*** Opening of WORKING DATA ***

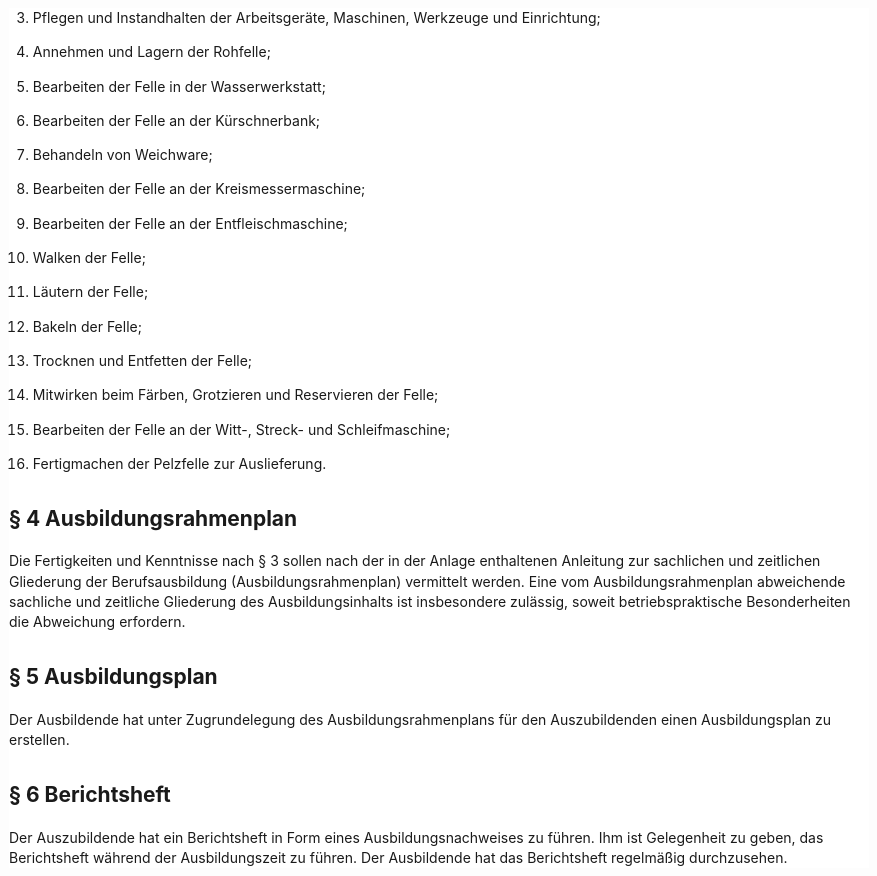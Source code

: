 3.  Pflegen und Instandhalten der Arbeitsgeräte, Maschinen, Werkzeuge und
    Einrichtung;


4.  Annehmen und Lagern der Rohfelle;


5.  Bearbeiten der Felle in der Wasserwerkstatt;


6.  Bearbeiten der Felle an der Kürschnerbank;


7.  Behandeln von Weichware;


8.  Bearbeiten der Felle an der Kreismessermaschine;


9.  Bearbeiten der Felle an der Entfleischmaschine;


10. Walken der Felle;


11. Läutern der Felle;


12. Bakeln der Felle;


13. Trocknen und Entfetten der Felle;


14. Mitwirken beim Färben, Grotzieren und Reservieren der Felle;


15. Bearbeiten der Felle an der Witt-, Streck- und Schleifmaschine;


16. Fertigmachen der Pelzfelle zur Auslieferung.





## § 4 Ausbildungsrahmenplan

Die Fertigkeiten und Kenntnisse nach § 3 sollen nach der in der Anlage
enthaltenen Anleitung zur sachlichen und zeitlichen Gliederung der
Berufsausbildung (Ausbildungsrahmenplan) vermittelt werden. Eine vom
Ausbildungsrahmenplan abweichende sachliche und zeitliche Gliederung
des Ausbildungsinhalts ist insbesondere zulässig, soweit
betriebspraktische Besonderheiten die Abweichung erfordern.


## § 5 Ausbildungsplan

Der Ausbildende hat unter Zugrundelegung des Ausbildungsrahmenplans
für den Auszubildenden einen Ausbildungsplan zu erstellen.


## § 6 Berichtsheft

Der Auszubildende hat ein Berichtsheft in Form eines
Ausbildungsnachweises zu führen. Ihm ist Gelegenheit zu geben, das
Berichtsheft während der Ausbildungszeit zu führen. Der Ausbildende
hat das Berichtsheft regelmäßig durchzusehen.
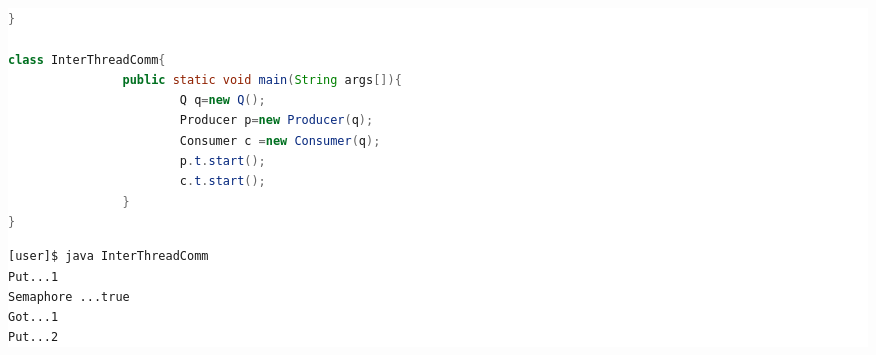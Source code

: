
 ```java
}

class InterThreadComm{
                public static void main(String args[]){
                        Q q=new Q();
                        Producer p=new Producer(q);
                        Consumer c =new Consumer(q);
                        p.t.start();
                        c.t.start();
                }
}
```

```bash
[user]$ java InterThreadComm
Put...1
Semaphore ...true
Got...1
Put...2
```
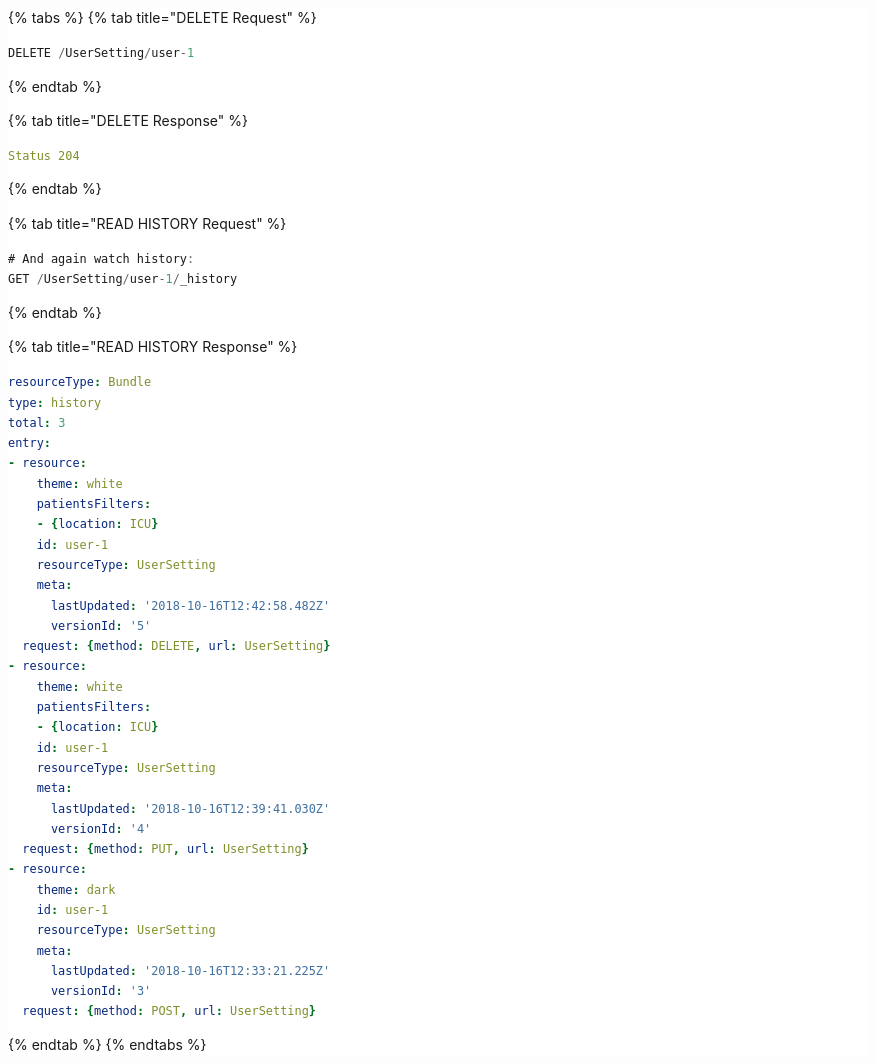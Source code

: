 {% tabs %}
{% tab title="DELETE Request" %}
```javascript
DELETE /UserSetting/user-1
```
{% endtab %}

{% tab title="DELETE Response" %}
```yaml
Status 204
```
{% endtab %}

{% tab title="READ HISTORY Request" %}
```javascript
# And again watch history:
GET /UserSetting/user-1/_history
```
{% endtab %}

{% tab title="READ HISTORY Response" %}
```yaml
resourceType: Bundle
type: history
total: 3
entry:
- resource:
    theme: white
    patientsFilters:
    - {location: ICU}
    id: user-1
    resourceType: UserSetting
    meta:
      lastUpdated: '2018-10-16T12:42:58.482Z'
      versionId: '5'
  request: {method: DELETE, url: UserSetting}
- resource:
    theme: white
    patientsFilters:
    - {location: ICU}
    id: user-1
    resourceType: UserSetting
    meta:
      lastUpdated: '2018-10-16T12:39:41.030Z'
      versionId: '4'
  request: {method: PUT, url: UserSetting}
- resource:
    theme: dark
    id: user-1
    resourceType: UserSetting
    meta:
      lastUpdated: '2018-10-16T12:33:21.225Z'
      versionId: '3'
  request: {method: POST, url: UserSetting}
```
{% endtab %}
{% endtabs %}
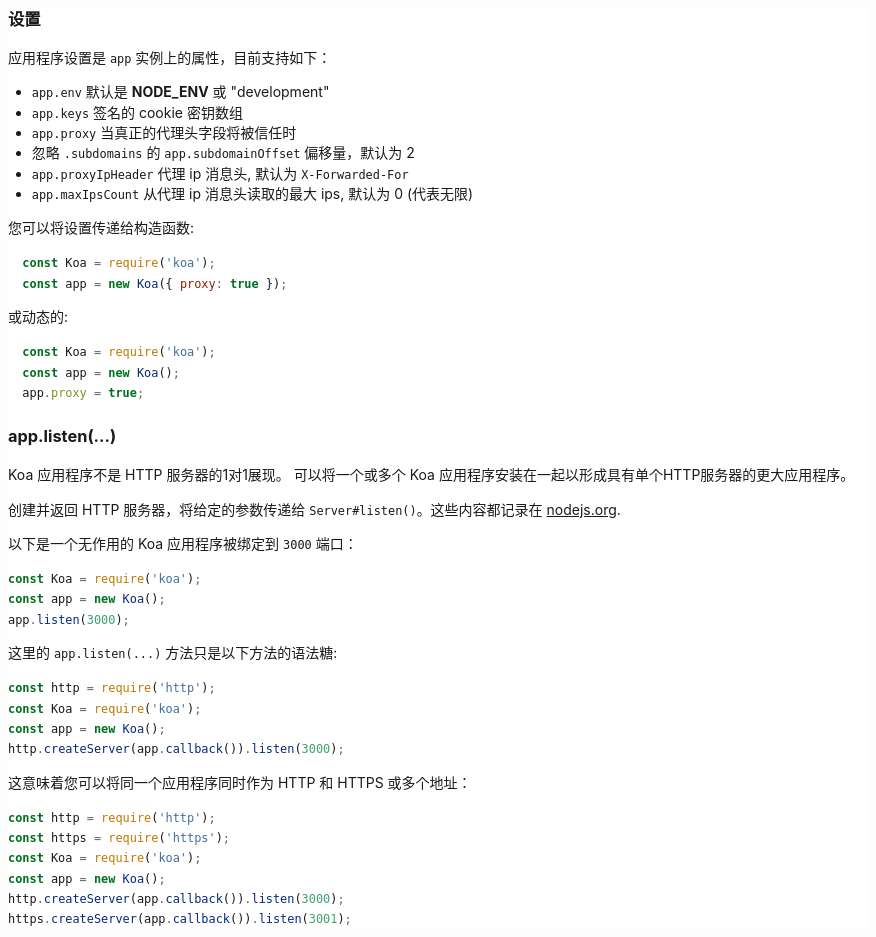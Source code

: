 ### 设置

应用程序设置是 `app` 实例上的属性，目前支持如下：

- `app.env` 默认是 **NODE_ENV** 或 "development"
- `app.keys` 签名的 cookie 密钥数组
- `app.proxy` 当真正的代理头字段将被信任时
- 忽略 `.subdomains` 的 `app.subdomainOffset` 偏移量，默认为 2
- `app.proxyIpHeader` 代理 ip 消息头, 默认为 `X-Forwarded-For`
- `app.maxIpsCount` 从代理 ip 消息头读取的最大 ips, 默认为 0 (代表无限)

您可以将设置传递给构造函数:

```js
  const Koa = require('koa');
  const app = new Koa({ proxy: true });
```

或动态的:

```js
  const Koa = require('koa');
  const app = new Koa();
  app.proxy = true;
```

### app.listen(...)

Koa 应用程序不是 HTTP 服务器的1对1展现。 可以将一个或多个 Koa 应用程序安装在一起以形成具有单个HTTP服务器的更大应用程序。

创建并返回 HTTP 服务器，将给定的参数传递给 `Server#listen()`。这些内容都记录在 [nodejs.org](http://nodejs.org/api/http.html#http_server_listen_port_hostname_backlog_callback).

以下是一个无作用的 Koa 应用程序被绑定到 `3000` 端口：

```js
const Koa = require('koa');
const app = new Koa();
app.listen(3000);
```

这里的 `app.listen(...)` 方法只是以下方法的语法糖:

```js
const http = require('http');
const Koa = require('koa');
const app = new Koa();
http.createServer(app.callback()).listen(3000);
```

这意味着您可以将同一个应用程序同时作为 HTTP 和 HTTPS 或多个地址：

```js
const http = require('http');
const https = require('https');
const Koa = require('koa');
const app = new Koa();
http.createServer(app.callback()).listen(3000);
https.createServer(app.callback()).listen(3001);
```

*** Close of WORKING DATA ***

=== PROBLEM ===
The answer must be the lines of the entries above, written out exactly from the first through the one with "11. Läutern der Felle;", and no pictures.

=== EXPECTED OUTPUT ===
Source code

: 3.  Pflegen und Instandhalten der Arbeitsgeräte, Maschinen, Werkzeuge und
    Einrichtung;


4.  Annehmen und Lagern der Rohfelle;


5.  Bearbeiten der Felle in der Wasserwerkstatt;


6.  Bearbeiten der Felle an der Kürschnerbank;


7.  Behandeln von Weichware;


8.  Bearbeiten der Felle an der Kreismessermaschine;


9.  Bearbeiten der Felle an der Entfleischmaschine;


10. Walken der Felle;


11. Läutern der Felle;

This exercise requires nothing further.